(Data extracted from a collection)
⁂

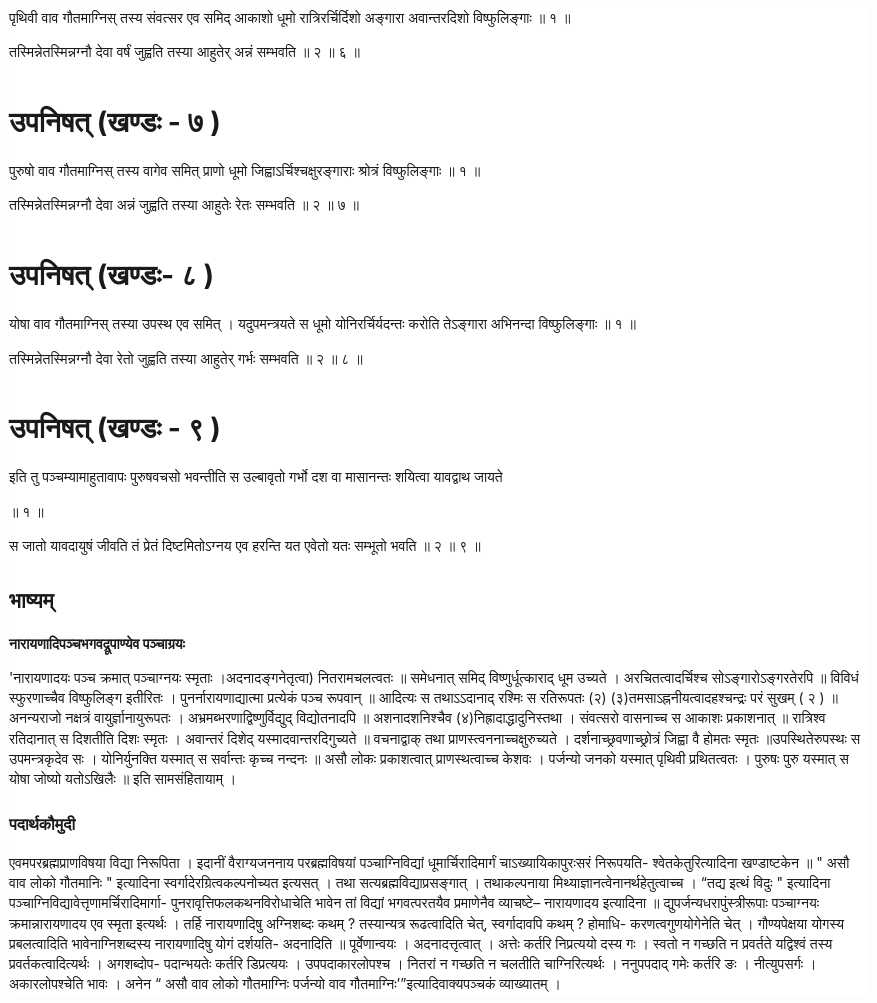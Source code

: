 पृथिवी वाव गौतमाग्निस् तस्य संवत्सर एव समिद् आकाशो धूमो रात्रिरर्चिर्दिशो अङ्गारा अवान्तरदिशो विष्फुलिङ्गाः ॥ १ ॥

तस्मिन्नेतस्मिन्नग्नौ देवा वर्षं जुह्वति तस्या आहुतेर् अन्नं सम्भवति ॥ २ ॥ ६ ॥

# **उपनिषत् (खण्डः - ७ )**

पुरुषो वाव गौतमाग्निस् तस्य वागेव समित् प्राणो धूमो जिह्वाऽर्चिश्चक्षुरङ्गाराः श्रोत्रं विष्फुलिङ्गाः ॥ १ ॥

तस्मिन्नेतस्मिन्नग्नौ देवा अन्नं जुह्वति तस्या आहुतेः रेतः सम्भवति ॥ २ ॥ ७ ॥

# **उपनिषत् (खण्डः- ८ )**

योषा वाव गौतमाग्निस् तस्या उपस्थ एव समित् । यदुपमन्त्रयते स धूमो योनिरर्चिर्यदन्तः करोति तेऽङ्गारा अभिनन्दा विष्फुलिङ्गाः ॥ १ ॥

तस्मिन्नेतस्मिन्नग्नौ देवा रेतो जुह्वति तस्या आहुतेर् गर्भः सम्भवति ॥ २ ॥ ८ ॥

# **उपनिषत् (खण्डः - ९ )**

इति तु पञ्चम्यामाहुतावापः पुरुषवचसो भवन्तीति स उल्बावृतो गर्भो दश वा मासानन्तः शयित्वा यावद्वाथ जायते

॥ १ ॥

स जातो यावदायुषं जीवति तं प्रेतं दिष्टमितोऽग्नय एव हरन्ति यत एवेतो यतः सम्भूतो भवति ॥ २ ॥ ९ ॥

## **भाष्यम्**

**नारायणादिपञ्चभगवद्रूपाण्येव पञ्चाग्रयः**

'नारायणादयः पञ्च क्रमात् पञ्चाग्नयः स्मृताः ।अदनादङ्गनेतृत्वा) नितरामचलत्वतः ॥ समेधनात् समिद् विष्णुर्धूत्काराद् धूम उच्यते । अरचितत्वादर्चिश्च सोऽङ्गारोऽङ्गरतेरपि ॥ विविधं स्फुरणाच्चैव विष्फुलिङ्ग इतीरितः । पुनर्नारायणाद्यात्मा प्रत्येकं पञ्च रूपवान् ॥ आदित्यः स तथाऽऽदानाद् रश्मिः स रतिरूपतः (२) (३)तमसाऽह्ननीयत्वादहश्चन्द्रः परं सुखम् ( २ ) ॥अनन्यराजो नक्षत्रं वायुर्ज्ञानायुरूपतः । अभ्रमब्भरणाद्विष्णुर्विद्युद् विद्योतनादपि ॥ अशनादशनिश्चैव (४)निह्रादाद्धादुनिस्तथा । संवत्सरो वासनाच्च स आकाशः प्रकाशनात् ॥ रात्रिश्व रतिदानात् स दिशतीति दिशः स्मृतः । अवान्तरं दिशेद् यस्मादवान्तरदिगुच्यते ॥ वचनाद्वाक् तथा प्राणस्त्वननाच्चक्षुरुच्यते । दर्शनाच्छ्रवणाच्छ्रोत्रं जिह्वा वै होमतः स्मृतः ॥उपस्थितेरुपस्थः स उपमन्त्रकृदेव सः । योनिर्युनक्ति यस्मात् स सर्वान्तः कृच्च नन्दनः ॥ असौ लोकः प्रकाशत्वात् प्राणस्थत्वाच्च केशवः । पर्जन्यो जनको यस्मात् पृथिवी प्रथितत्वतः । पुरुषः पुरु यस्मात् स योषा जोष्यो यतोऽखिलैः ॥ इति सामसंहितायाम् ।

### पदार्थकौमुदी

एवमपरब्रह्मप्राणविषया विद्या निरूपिता । इदानीं वैराग्यजननाय परब्रह्मविषयां पञ्चाग्निविद्यां धूमार्चिरादिमार्गं चाऽख्यायिकापुरःसरं निरूपयति- श्वेतकेतुरित्यादिना खण्डाष्टकेन ॥ " असौ वाव लोको गौतमानिः " इत्यादिना स्वर्गादेरग्रित्वकल्पनोच्यत इत्यसत् । तथा सत्यब्रह्मविद्याप्रसङ्गात् । तथाकल्पनाया मिथ्याज्ञानत्वेनानर्थहेतुत्वाच्च । “तद्य इत्थं विदुः " इत्यादिना पञ्चाग्निविद्यावेत्तृणामर्चिरादिमार्गा- पुनरावृत्तिफलकथनविरोधाचेति भावेन तां विद्यां भगवत्परतयैव प्रमाणेनैव व्याचष्टे– नारायणादय इत्यादिना ॥ द्युपर्जन्यधरापुंस्त्रीरूपाः पञ्चाग्नयः क्रमान्नारायणादय एव स्मृता इत्यर्थः । तर्हि नारायणादिषु अग्निशब्दः कथम् ? तस्यान्यत्र रूढत्वादिति चेत्, स्वर्गादावपि कथम् ? होमाधि- करणत्वगुणयोगेनेति चेत् । गौण्यपेक्षया योगस्य प्रबलत्वादिति भावेनाग्निशब्दस्य नारायणादिषु योगं दर्शयति- अदनादिति ॥ पूर्वेणान्वयः । अदनादत्तृत्वात् । अत्तेः कर्तरि निप्रत्ययो दस्य गः । स्वतो न गच्छति न प्रवर्तते यद्विश्वं तस्य प्रवर्तकत्वादित्यर्थः । अगशब्दोप- पदान्भयतेः कर्तरि डिप्रत्ययः । उपपदाकारलोपश्च । नितरां न गच्छति न चलतीति चाग्निरित्यर्थः । ननुपपदाद् गमेः कर्तरि ङः । नीत्युपसर्गः । अकारलोपश्चेति भावः । अनेन “ असौ वाव लोको गौतमाग्निः पर्जन्यो वाव गौतमाग्निः’”इत्यादिवाक्यपञ्चकं व्याख्यातम् ।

⁂

Each record above must be retyped exactly, minus its pictures.

### Answer to this task
Source code

: पृथिवी वाव गौतमाग्निस् तस्य संवत्सर एव समिद् आकाशो धूमो रात्रिरर्चिर्दिशो अङ्गारा अवान्तरदिशो विष्फुलिङ्गाः ॥ १ ॥

तस्मिन्नेतस्मिन्नग्नौ देवा वर्षं जुह्वति तस्या आहुतेर् अन्नं सम्भवति ॥ २ ॥ ६ ॥

# **उपनिषत् (खण्डः - ७ )**

पुरुषो वाव गौतमाग्निस् तस्य वागेव समित् प्राणो धूमो जिह्वाऽर्चिश्चक्षुरङ्गाराः श्रोत्रं विष्फुलिङ्गाः ॥ १ ॥

तस्मिन्नेतस्मिन्नग्नौ देवा अन्नं जुह्वति तस्या आहुतेः रेतः सम्भवति ॥ २ ॥ ७ ॥

# **उपनिषत् (खण्डः- ८ )**

योषा वाव गौतमाग्निस् तस्या उपस्थ एव समित् । यदुपमन्त्रयते स धूमो योनिरर्चिर्यदन्तः करोति तेऽङ्गारा अभिनन्दा विष्फुलिङ्गाः ॥ १ ॥

तस्मिन्नेतस्मिन्नग्नौ देवा रेतो जुह्वति तस्या आहुतेर् गर्भः सम्भवति ॥ २ ॥ ८ ॥

# **उपनिषत् (खण्डः - ९ )**

इति तु पञ्चम्यामाहुतावापः पुरुषवचसो भवन्तीति स उल्बावृतो गर्भो दश वा मासानन्तः शयित्वा यावद्वाथ जायते

॥ १ ॥

स जातो यावदायुषं जीवति तं प्रेतं दिष्टमितोऽग्नय एव हरन्ति यत एवेतो यतः सम्भूतो भवति ॥ २ ॥ ९ ॥

## **भाष्यम्**

**नारायणादिपञ्चभगवद्रूपाण्येव पञ्चाग्रयः**

'नारायणादयः पञ्च क्रमात् पञ्चाग्नयः स्मृताः ।अदनादङ्गनेतृत्वा) नितरामचलत्वतः ॥ समेधनात् समिद् विष्णुर्धूत्काराद् धूम उच्यते । अरचितत्वादर्चिश्च सोऽङ्गारोऽङ्गरतेरपि ॥ विविधं स्फुरणाच्चैव विष्फुलिङ्ग इतीरितः । पुनर्नारायणाद्यात्मा प्रत्येकं पञ्च रूपवान् ॥ आदित्यः स तथाऽऽदानाद् रश्मिः स रतिरूपतः (२) (३)तमसाऽह्ननीयत्वादहश्चन्द्रः परं सुखम् ( २ ) ॥अनन्यराजो नक्षत्रं वायुर्ज्ञानायुरूपतः । अभ्रमब्भरणाद्विष्णुर्विद्युद् विद्योतनादपि ॥ अशनादशनिश्चैव (४)निह्रादाद्धादुनिस्तथा । संवत्सरो वासनाच्च स आकाशः प्रकाशनात् ॥ रात्रिश्व रतिदानात् स दिशतीति दिशः स्मृतः । अवान्तरं दिशेद् यस्मादवान्तरदिगुच्यते ॥ वचनाद्वाक् तथा प्राणस्त्वननाच्चक्षुरुच्यते । दर्शनाच्छ्रवणाच्छ्रोत्रं जिह्वा वै होमतः स्मृतः ॥उपस्थितेरुपस्थः स उपमन्त्रकृदेव सः । योनिर्युनक्ति यस्मात् स सर्वान्तः कृच्च नन्दनः ॥ असौ लोकः प्रकाशत्वात् प्राणस्थत्वाच्च केशवः । पर्जन्यो जनको यस्मात् पृथिवी प्रथितत्वतः । पुरुषः पुरु यस्मात् स योषा जोष्यो यतोऽखिलैः ॥ इति सामसंहितायाम् ।

### पदार्थकौमुदी

एवमपरब्रह्मप्राणविषया विद्या निरूपिता । इदानीं वैराग्यजननाय परब्रह्मविषयां पञ्चाग्निविद्यां धूमार्चिरादिमार्गं चाऽख्यायिकापुरःसरं निरूपयति- श्वेतकेतुरित्यादिना खण्डाष्टकेन ॥ " असौ वाव लोको गौतमानिः " इत्यादिना स्वर्गादेरग्रित्वकल्पनोच्यत इत्यसत् । तथा सत्यब्रह्मविद्याप्रसङ्गात् । तथाकल्पनाया मिथ्याज्ञानत्वेनानर्थहेतुत्वाच्च । “तद्य इत्थं विदुः " इत्यादिना पञ्चाग्निविद्यावेत्तृणामर्चिरादिमार्गा- पुनरावृत्तिफलकथनविरोधाचेति भावेन तां विद्यां भगवत्परतयैव प्रमाणेनैव व्याचष्टे– नारायणादय इत्यादिना ॥ द्युपर्जन्यधरापुंस्त्रीरूपाः पञ्चाग्नयः क्रमान्नारायणादय एव स्मृता इत्यर्थः । तर्हि नारायणादिषु अग्निशब्दः कथम् ? तस्यान्यत्र रूढत्वादिति चेत्, स्वर्गादावपि कथम् ? होमाधि- करणत्वगुणयोगेनेति चेत् । गौण्यपेक्षया योगस्य प्रबलत्वादिति भावेनाग्निशब्दस्य नारायणादिषु योगं दर्शयति- अदनादिति ॥ पूर्वेणान्वयः । अदनादत्तृत्वात् । अत्तेः कर्तरि निप्रत्ययो दस्य गः । स्वतो न गच्छति न प्रवर्तते यद्विश्वं तस्य प्रवर्तकत्वादित्यर्थः । अगशब्दोप- पदान्भयतेः कर्तरि डिप्रत्ययः । उपपदाकारलोपश्च । नितरां न गच्छति न चलतीति चाग्निरित्यर्थः । ननुपपदाद् गमेः कर्तरि ङः । नीत्युपसर्गः । अकारलोपश्चेति भावः । अनेन “ असौ वाव लोको गौतमाग्निः पर्जन्यो वाव गौतमाग्निः’”इत्यादिवाक्यपञ्चकं व्याख्यातम् ।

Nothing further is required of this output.